TRPC5 boosts the phosphorylation of MLC to promote the formation of filopodia

Extensive research has demonstrated that intracellular calcium ions bind to calmodulin (CaM), forming a Ca2+-CaM complex, which subsequently activates numerous calcium-dependent proteins 40, 41. As a genetically encoded fluorescent Ca2+ indicator, the GCaMP6s probe is utilized to monitor intracellular Ca2+-CaM complex dynamics. Live cell fluorescence imaging reveals a rapid escalation of the Ca2+-CaM complex following TRPC5 activation, an effect significantly diminished when cells are pre-incubated with ML-204, indicating that ML-204 impedes the TRPC5-induced formation of the Ca2+-CaM complex (Figure 5A). Additionally, both the extracellular calcium chelator EGTA (ethylene glycol tetraacetic acid) and the intracellular chelator BAPTA-AM (1,2-Bis(2-aminophenoxy)ethane-N,N,N,N'-tetraacetic acid tetrakis (acetoxymethyl ester)) effectively suppress MYO10-induced filopodia formation in MKN-45 and DLD-1 cells. Notably, BAPTA-AM exhibits a more pronounced inhibitory effect than EGTA, underscoring the critical role of intracellular calcium in enhancing filopodia production (Figure 5B-5C).

Figure 5.

Figure 5

TRPC5 promotes filopodia formation via Ca2+-dependent MLC activation. (A) MKN-45 and DLD-1 cells expressing the calcium probe (GCaMP6s) were pretreated with DMSO or ML-204 (8 μM) before stimulation with Gd3+. The relative increase in intracellular calcium probe intensity was measured at 1 and 10 minutes post-stimulation, with cell boundaries indicated by dotted lines.
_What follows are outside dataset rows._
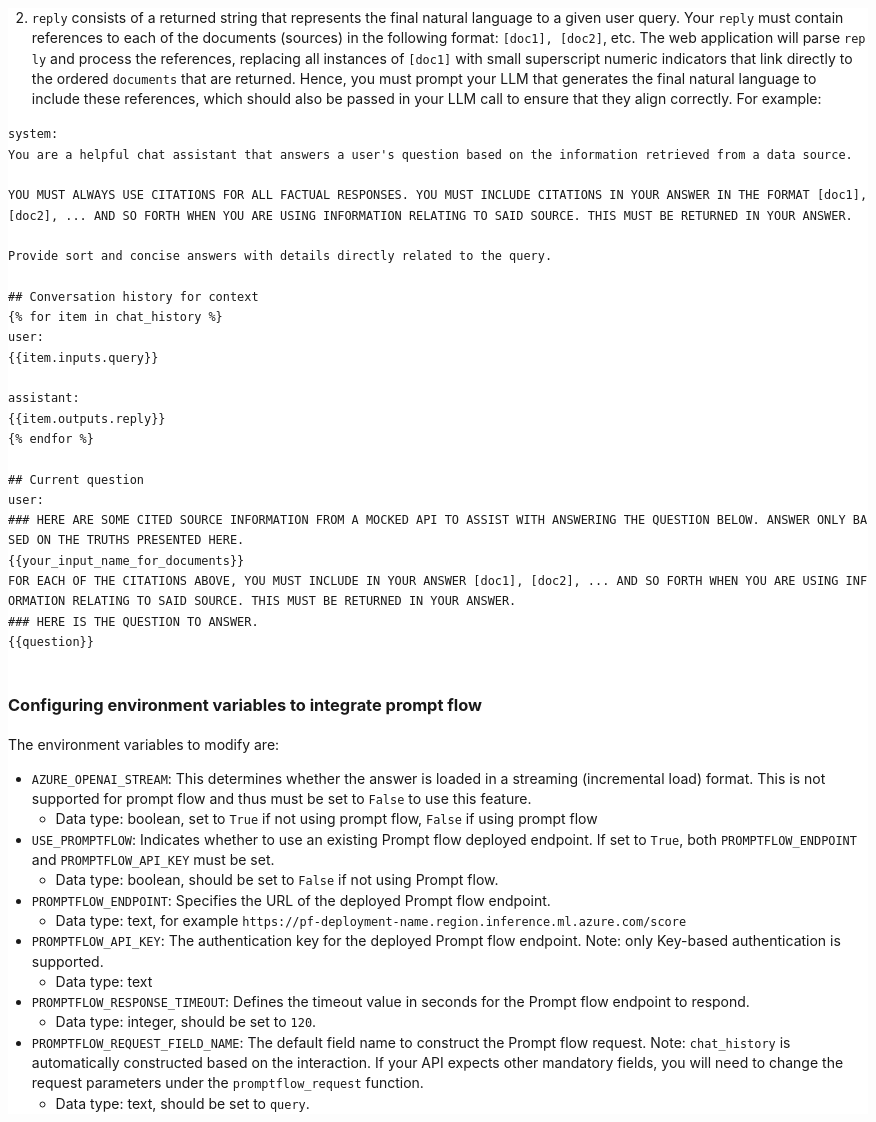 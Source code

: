 

2. `reply` consists of a returned string that represents the final natural language to a given user query. Your `reply` must contain references to each of the documents (sources) in the following format: `[doc1], [doc2]`, etc. The web application will parse `reply` and process the references, replacing all instances of `[doc1]` with small superscript numeric indicators that link directly to the ordered `documents` that are returned. Hence, you must prompt your LLM that generates the final natural language to include these references, which should also be passed in your LLM call to ensure that they align correctly. For example: 
```text
system:
You are a helpful chat assistant that answers a user's question based on the information retrieved from a data source. 

YOU MUST ALWAYS USE CITATIONS FOR ALL FACTUAL RESPONSES. YOU MUST INCLUDE CITATIONS IN YOUR ANSWER IN THE FORMAT [doc1], [doc2], ... AND SO FORTH WHEN YOU ARE USING INFORMATION RELATING TO SAID SOURCE. THIS MUST BE RETURNED IN YOUR ANSWER.

Provide sort and concise answers with details directly related to the query. 

## Conversation history for context
{% for item in chat_history %}
user:
{{item.inputs.query}}

assistant:
{{item.outputs.reply}}
{% endfor %}

## Current question
user:
### HERE ARE SOME CITED SOURCE INFORMATION FROM A MOCKED API TO ASSIST WITH ANSWERING THE QUESTION BELOW. ANSWER ONLY BASED ON THE TRUTHS PRESENTED HERE.
{{your_input_name_for_documents}}
FOR EACH OF THE CITATIONS ABOVE, YOU MUST INCLUDE IN YOUR ANSWER [doc1], [doc2], ... AND SO FORTH WHEN YOU ARE USING INFORMATION RELATING TO SAID SOURCE. THIS MUST BE RETURNED IN YOUR ANSWER.
### HERE IS THE QUESTION TO ANSWER.
{{question}}
  
```

### Configuring environment variables to integrate prompt flow

The environment variables to modify are:
- `AZURE_OPENAI_STREAM`: This determines whether the answer is loaded in a streaming (incremental load) format. This is not supported for prompt flow and thus must be set to `False` to use this feature.
    - Data type: boolean, set to `True` if not using prompt flow, `False` if using prompt flow
- `USE_PROMPTFLOW`: Indicates whether to use an existing Prompt flow deployed endpoint. If set to `True`, both `PROMPTFLOW_ENDPOINT` and `PROMPTFLOW_API_KEY` must be set.
    - Data type: boolean, should be set to `False` if not using Prompt flow.
- `PROMPTFLOW_ENDPOINT`: Specifies the URL of the deployed Prompt flow endpoint.
    - Data type: text, for example `https://pf-deployment-name.region.inference.ml.azure.com/score`
- `PROMPTFLOW_API_KEY`: The authentication key for the deployed Prompt flow endpoint. Note: only Key-based authentication is supported.
    - Data type: text
- `PROMPTFLOW_RESPONSE_TIMEOUT`: Defines the timeout value in seconds for the Prompt flow endpoint to respond.
    - Data type: integer, should be set to `120`.
- `PROMPTFLOW_REQUEST_FIELD_NAME`: The default field name to construct the Prompt flow request. Note: `chat_history` is automatically constructed based on the interaction. If your API expects other mandatory fields, you will need to change the request parameters under the `promptflow_request` function.
    - Data type: text, should be set to `query`.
Scale bar: 50 μm. (B) Representative MYO10 immunofluorescence (IF) staining in MKN-45 and DLD-1 cells treated with EGTA (1 mM) or BAPTA-AM (10 μM) (blue: nuclei, red: MYO10, green: F-actin). Scale bar: 20 μm. (C) Quantification of MYO10-positive filopodia in MKN-45 and DLD-1 cells treated with EGTA (1 mM) or BAPTA-AM (10 μM). Data are expressed as means ± SD, *P < 0.05, **P < 0.01 (vs. DMSO group). (D) Representative IF staining of MKN-45 and DLD-1 cells (blue: nuclei, red: dil, green: MYO10, violet: p-MLC). Scale bar: 20 μm (left). Zoomed-in images and fluorescence co-localization of p-MLC and MYO10 at filopodia tips in MKN-45 and DLD-1 cells (MKN-45: Pearson > 0.9; DLD-1: Pearson > 0.9). Scale bar: 2 μm (right). (E) Representative MYO10 IF staining of MKN-45 and DLD-1 cells treated with Calyculin A (50 nM), ML-7 (8 μM), or P18 (8 μM) (blue: nuclei, red: MYO10, green: F-actin). Scale bar: 20 μm. (F) Quantification of MYO10-positive filopodia in MKN-45 and DLD-1 cells treated with Calyculin A (50 nM), ML-7 (8 μM), or P18 (8 μM). Data are expressed as means ± SD, *P < 0.05, **P < 0.01, ***P < 0.001 (vs. DMSO group).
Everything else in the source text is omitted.